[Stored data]
········

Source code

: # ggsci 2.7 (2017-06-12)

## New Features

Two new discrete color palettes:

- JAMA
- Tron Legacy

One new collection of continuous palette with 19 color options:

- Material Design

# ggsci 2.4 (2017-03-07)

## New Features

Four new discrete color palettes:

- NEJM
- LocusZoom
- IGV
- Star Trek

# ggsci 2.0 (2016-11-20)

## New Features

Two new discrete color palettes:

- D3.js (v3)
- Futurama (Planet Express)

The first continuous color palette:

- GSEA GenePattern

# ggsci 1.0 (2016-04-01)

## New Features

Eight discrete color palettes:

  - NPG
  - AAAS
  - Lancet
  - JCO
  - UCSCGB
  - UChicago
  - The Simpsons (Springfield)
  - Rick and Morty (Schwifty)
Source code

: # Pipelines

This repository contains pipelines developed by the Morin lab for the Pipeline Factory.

········

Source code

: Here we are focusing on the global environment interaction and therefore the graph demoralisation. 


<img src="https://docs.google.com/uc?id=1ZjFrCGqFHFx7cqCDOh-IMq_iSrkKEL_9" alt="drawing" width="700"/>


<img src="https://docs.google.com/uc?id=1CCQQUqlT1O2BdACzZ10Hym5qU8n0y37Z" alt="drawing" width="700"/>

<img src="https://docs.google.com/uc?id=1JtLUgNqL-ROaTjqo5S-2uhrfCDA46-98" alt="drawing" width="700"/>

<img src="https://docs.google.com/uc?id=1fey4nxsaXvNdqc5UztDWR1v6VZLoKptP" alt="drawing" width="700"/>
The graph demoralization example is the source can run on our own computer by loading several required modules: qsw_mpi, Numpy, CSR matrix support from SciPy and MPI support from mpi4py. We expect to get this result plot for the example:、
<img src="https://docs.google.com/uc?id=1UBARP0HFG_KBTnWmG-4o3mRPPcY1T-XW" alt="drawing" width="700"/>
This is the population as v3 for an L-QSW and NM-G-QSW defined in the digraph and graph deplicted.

········

# ACTIVITY:
When a line in the data contains the string "continuous", copy that line.

# SOLUTION BELOW:
One new collection of continuous palette with 19 color options:
The first continuous color palette:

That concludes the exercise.